Not really, I say right in the docs that contains(V) can take O(n) time.  There's no abstraction.  I don't say that the algorithmic complexity is defined by the implementation.  It's no different than std.algorithm's find.

>
>> Plus, to use the generic algorithms, you would need to use interfaces as ranges which I think are completely useless.
>
> Why?

3 virtual calls per iteration, no possibility to inline, and reference copy semantics.  The latter is the biggest problem for me.  I want to be able to save ranges (iterators) for later use on containers, and having to call to the heap for each save is a deal killer.

>
>>>> length(); // the length of the collection
>>>
>>> That's not a primitive either. std.algorithm.walkLength is. For me, all sorts of red flags and alarm buzzers go off when primitives are guaranteed that can't be implemented efficiently but by a subset of containers. You can't discount complexity as a implementation detail.
>>  All current dcollection containers have O(1) length.
>
> Some containers can't define O(1) length conveniently.

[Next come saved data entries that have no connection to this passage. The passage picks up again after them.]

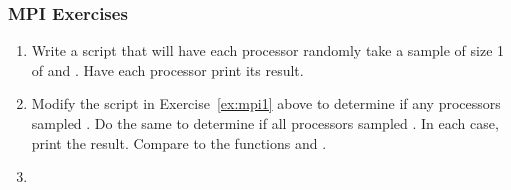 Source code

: \begin{frame}
\frametitle{MPI Exercises}
\begin{enumerate}
  \item Write a script that will have each processor randomly take a sample of
        size 1 of  and . Have each processor print its
        result.\label{ex:mpi1}

  \item Modify the script in Exercise~\ref{ex:mpi1} above to determine if any
  processors sampled . Do the same to determine if all processors 
  sampled . In each case, print the result. Compare to the functions 
   and .
  
  \item 
\end{enumerate}
\end{frame} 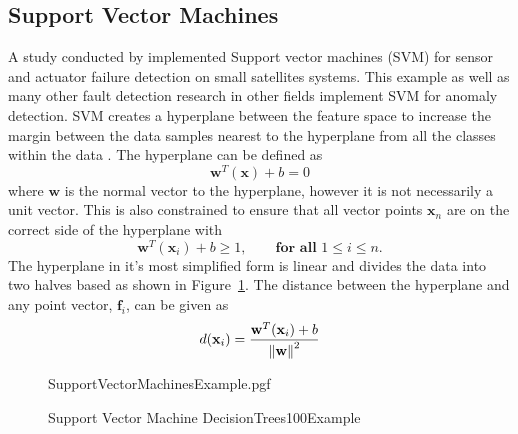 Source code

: \subsection{Support Vector Machines}
A study conducted by \cite{colagrossi2022fault} implemented Support vector machines (SVM) for sensor and actuator failure detection on small satellites systems. This example as well as many other fault detection research in other fields implement SVM for anomaly detection. SVM creates a hyperplane between the feature space to increase the margin between the data samples nearest to the hyperplane from all the classes within the data \cite{hearst1998support, meyer2015support}. The hyperplane can be defined as
\begin{equation}
\mathbf{w}^T(\mathbf{x}) + b = 0
\end{equation}
where $\mathbf{w}$ is the normal vector to the hyperplane, however it is not necessarily a unit vector. This is also constrained to ensure that all vector points $\mathbf{x}_n$ are on the correct side of the hyperplane with 
\begin{equation}
\mathbf{w}^T(\mathbf{x}_i) + b \geq 1, \qquad \textbf{for all }  1 \leq i \leq n.
\end{equation}
The hyperplane in it's most simplified form is linear and divides the data into two halves based as shown in Figure~\ref{fig:SupportVectorMachinesExample}. The distance between the hyperplane and any point vector, $\mathbf{f}_i$, can be given as
\begin{equation}
d(\mathbf{x}_i) = \frac{\mathbf{w}^T(\mathbf{x}_i) + b}{\left\lVert\mathbf{w}\right\rVert^2}
\end{equation}

\begin{figure}[!hbt]
	\centering
	{SupportVectorMachinesExample.pgf}
	\caption{Support Vector Machine DecisionTrees100Example}
	\label{fig:SupportVectorMachinesExample}
\end{figure}

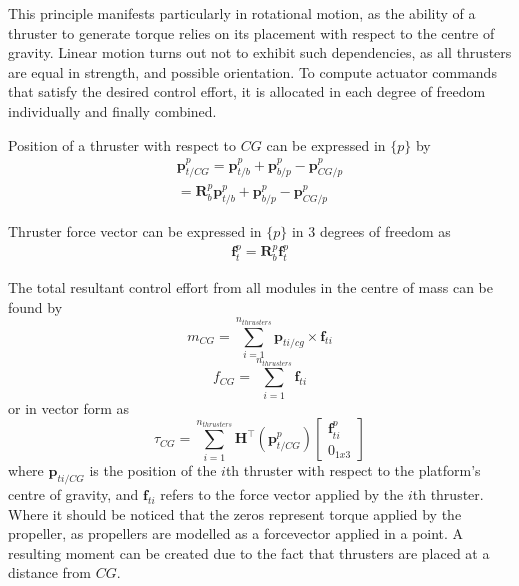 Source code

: This principle manifests particularly in rotational motion, as the ability of a thruster to generate torque relies on its placement with respect to the centre of gravity. Linear motion turns out not to exhibit such dependencies, as all thrusters are equal in strength, and possible orientation.  To compute actuator commands that satisfy the desired control effort,
it is allocated in each degree of freedom individually and finally combined.

Position of a thruster with respect to $CG$ can be expressed in $\{p\}$ by
\begin{equation}
\begin{split}
\textbf{p}_{t/CG}^{p} = \textbf{p}_{t/b}^{p} + \textbf{p}_{b/p}^{p} - \textbf{p}_{CG/p}^{p} \\
= \textbf{R}_{b}^{p} \textbf{p}_{t/b}^{p} + \textbf{p}_{b/p}^{p} - \textbf{p}_{CG/p}^{p}
\end{split}
\end{equation}

Thruster force vector can be expressed in $\{p\}$ in 3 degrees of freedom as
\begin{equation}
\begin{split}
\textbf{f}_{t}^{p} = \textbf{R}_{b}^{p} \textbf{f}_{t}^{p}
\end{split}
\end{equation}

The total resultant control effort from all modules in the centre of mass can be found by
\begin{equation}
m_{CG} = \sum_{i =1}^{n_{thrusters}} \textbf{p}_{ti/cg} \times \textbf{f}_{ti}
\label{torqueCG1}
\end{equation}
\begin{equation}
f_{CG} = \sum_{i =1}^{n_{thrusters}}  \textbf{f}_{ti}
\end{equation}
or in vector form as
\begin{equation}
\tau_{CG} = \sum_{i =1}^{n_{thrusters}}  \textbf{H}^{\top}(\textbf{p}_{t/CG}^{p}) \begin{bmatrix}
\textbf{f}_{ti}^{p} \\ 0_{1x3}
\end{bmatrix}
\end{equation}
where $\textbf{p}_{ti/CG}$ is the position of the $i$th thruster with respect to the platform's centre of gravity, and $\textbf{f}_{ti}$ refers to the force vector applied by the $i$th thruster.
Where it should be noticed that the zeros represent torque applied by the propeller, as propellers are modelled as a forcevector applied in a point. A resulting moment can be created due to the fact that thrusters are placed at a distance from $CG$.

length is actually defined to return ~0 if it cannot compute the length quickly :)  Forgot to mention that detail.  So such containers have an "out" so to say.

In fact, length is part of a different primitive I defined: Iterator(V)

Iterator(V) defines length and opApply and can be implemented by any class, not just containers.  My original goal when I planned dcollections for tango was for things like LineInput file readers and such to implement the Iterator interface.  That way you could do cool stuff like:

container.add(new LineInput("file.txt")); // add all the lines from the file

but it didn't come to fruition, so Iterator is only implemented on dcollections...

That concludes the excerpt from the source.